Data items:
=-=-=-=-=

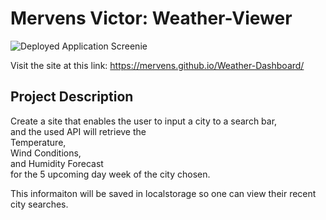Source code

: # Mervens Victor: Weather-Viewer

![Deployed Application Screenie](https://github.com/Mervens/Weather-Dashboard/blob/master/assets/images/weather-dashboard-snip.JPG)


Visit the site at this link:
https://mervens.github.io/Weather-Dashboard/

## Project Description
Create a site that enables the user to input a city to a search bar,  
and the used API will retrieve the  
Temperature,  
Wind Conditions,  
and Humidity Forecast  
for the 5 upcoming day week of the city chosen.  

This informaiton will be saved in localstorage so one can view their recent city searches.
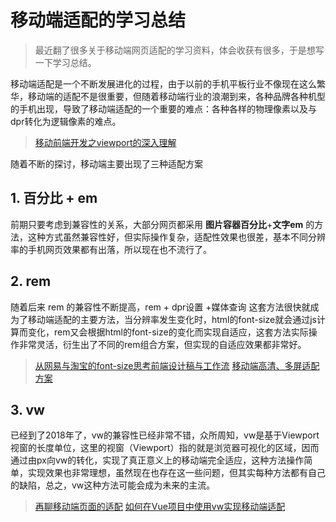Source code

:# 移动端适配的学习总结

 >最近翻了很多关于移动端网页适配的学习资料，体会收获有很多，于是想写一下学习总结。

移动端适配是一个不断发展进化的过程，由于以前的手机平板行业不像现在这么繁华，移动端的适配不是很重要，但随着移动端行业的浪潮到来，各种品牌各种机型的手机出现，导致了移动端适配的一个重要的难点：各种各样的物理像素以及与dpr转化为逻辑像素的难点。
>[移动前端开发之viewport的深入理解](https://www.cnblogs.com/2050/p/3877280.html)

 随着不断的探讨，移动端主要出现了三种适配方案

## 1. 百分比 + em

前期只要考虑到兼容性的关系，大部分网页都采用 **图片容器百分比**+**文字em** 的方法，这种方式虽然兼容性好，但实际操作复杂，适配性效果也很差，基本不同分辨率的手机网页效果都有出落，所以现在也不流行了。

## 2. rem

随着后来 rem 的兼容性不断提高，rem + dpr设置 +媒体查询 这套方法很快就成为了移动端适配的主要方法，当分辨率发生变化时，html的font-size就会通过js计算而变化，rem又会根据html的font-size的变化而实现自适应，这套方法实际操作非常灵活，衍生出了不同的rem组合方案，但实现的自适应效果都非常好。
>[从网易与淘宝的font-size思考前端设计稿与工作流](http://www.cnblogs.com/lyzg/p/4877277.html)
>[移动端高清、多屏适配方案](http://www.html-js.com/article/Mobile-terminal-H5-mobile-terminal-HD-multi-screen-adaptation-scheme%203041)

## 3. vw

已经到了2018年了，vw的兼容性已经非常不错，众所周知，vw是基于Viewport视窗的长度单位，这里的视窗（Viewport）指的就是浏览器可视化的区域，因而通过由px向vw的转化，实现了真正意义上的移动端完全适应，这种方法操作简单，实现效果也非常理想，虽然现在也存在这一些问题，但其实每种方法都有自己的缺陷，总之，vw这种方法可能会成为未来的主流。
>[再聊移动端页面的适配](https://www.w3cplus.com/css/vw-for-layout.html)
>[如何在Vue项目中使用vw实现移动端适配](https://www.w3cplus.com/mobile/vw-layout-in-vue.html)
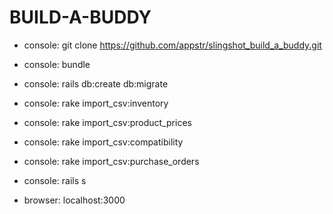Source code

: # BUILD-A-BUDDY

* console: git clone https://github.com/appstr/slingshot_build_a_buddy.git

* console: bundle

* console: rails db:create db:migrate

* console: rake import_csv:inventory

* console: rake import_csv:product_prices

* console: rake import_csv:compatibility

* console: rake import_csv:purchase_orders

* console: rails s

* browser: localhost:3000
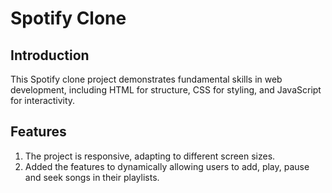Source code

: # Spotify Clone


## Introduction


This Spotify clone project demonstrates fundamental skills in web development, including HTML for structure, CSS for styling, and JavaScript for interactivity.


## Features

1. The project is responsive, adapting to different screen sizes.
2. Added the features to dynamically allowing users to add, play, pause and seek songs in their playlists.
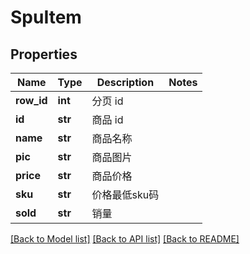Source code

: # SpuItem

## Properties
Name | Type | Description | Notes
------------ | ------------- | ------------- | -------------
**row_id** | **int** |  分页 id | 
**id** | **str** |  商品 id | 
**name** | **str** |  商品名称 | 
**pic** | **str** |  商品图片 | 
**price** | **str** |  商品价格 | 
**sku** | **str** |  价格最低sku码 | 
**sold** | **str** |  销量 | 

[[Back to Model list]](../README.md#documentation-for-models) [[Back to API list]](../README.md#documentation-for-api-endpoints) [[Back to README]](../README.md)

=-=-=-=-=

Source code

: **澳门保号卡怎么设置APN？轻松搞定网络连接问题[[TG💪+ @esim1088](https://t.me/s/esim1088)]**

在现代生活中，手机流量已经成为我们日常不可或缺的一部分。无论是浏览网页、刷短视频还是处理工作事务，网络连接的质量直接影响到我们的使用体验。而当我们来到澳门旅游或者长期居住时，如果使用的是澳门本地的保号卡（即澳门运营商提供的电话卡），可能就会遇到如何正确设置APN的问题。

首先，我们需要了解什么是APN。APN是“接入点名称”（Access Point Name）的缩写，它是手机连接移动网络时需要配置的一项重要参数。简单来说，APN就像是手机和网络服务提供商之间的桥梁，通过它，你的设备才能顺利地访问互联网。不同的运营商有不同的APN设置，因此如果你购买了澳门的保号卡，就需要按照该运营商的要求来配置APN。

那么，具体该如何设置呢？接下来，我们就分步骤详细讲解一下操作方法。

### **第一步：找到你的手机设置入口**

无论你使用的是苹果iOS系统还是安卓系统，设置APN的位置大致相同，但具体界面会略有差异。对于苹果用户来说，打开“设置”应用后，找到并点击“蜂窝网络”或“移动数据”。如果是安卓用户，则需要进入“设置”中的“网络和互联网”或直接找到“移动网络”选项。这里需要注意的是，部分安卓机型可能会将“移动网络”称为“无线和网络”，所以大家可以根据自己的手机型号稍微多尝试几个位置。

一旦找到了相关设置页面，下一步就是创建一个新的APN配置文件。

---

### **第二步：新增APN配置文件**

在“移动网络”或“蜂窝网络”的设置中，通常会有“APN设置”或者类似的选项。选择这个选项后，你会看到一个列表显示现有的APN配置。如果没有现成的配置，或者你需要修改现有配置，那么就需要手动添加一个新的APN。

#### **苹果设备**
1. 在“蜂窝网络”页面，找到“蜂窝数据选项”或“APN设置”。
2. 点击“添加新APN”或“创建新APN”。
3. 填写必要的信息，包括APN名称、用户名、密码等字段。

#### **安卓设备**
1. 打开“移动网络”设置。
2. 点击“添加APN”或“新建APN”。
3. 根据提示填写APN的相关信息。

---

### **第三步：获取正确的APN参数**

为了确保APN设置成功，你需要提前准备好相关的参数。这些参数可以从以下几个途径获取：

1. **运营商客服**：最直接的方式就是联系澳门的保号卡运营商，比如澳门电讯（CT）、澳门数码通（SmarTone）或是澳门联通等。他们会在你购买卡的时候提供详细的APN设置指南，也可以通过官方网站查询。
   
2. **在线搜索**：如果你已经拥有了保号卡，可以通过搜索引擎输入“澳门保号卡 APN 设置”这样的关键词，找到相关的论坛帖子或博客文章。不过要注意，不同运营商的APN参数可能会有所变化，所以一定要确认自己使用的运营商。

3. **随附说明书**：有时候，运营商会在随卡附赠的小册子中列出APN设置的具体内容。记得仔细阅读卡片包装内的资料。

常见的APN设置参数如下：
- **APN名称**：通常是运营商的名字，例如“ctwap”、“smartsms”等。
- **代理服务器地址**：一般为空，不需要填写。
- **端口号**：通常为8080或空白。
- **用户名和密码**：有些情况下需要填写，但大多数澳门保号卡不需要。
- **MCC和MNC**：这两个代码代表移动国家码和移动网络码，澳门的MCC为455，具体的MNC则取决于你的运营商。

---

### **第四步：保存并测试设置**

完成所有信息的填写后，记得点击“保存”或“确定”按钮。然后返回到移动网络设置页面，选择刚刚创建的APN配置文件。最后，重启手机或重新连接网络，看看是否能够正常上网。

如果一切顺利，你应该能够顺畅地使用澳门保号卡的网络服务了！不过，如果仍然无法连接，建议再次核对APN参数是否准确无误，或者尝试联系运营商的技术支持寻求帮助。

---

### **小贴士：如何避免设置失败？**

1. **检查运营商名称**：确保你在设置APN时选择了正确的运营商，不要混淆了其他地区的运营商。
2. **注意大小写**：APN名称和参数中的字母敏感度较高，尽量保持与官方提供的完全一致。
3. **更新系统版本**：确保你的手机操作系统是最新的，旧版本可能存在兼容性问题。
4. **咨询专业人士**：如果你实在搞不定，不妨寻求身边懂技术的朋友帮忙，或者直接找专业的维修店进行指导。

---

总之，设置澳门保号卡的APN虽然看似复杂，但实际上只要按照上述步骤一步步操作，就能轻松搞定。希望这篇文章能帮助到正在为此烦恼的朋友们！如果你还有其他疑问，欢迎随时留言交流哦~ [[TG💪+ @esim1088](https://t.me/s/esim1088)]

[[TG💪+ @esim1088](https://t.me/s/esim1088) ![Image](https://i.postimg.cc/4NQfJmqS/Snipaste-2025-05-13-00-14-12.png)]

=-=-=-=-=

# The problem
Beginning with the line above that contains "console: rake import_csv:product_prices" and ending with the line that contains "[[Back to Model", quote each line exactly, keeping out the pictures.

# Response area
* console: rake import_csv:product_prices

* console: rake import_csv:compatibility

* console: rake import_csv:purchase_orders

* console: rails s

* browser: localhost:3000
Source code

: # Spotify Clone


## Introduction


This Spotify clone project demonstrates fundamental skills in web development, including HTML for structure, CSS for styling, and JavaScript for interactivity.


## Features

1. The project is responsive, adapting to different screen sizes.
2. Added the features to dynamically allowing users to add, play, pause and seek songs in their playlists.
Source code

: # SpuItem

## Properties
Name | Type | Description | Notes
------------ | ------------- | ------------- | -------------
**row_id** | **int** |  分页 id | 
**id** | **str** |  商品 id | 
**name** | **str** |  商品名称 | 
**pic** | **str** |  商品图片 | 
**price** | **str** |  商品价格 | 
**sku** | **str** |  价格最低sku码 | 
**sold** | **str** |  销量 | 

[[Back to Model list]](../README.md#documentation-for-models) [[Back to API list]](../README.md#documentation-for-api-endpoints) [[Back to README]](../README.md)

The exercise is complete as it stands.